__Input__

==============================

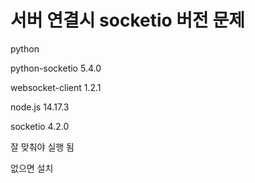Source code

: # 서버 연결시 socketio 버전 문제

python

python-socketio 5.4.0

websocket-client 1.2.1



node.js 14.17.3

socketio 4.2.0



잘 맞춰야 실행 됨

없으면 설치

==============================

__What to produce__
Select every line in the records above that contains the word "socketio".

__Answer section__
: # 서버 연결시 socketio 버전 문제
python-socketio 5.4.0
socketio 4.2.0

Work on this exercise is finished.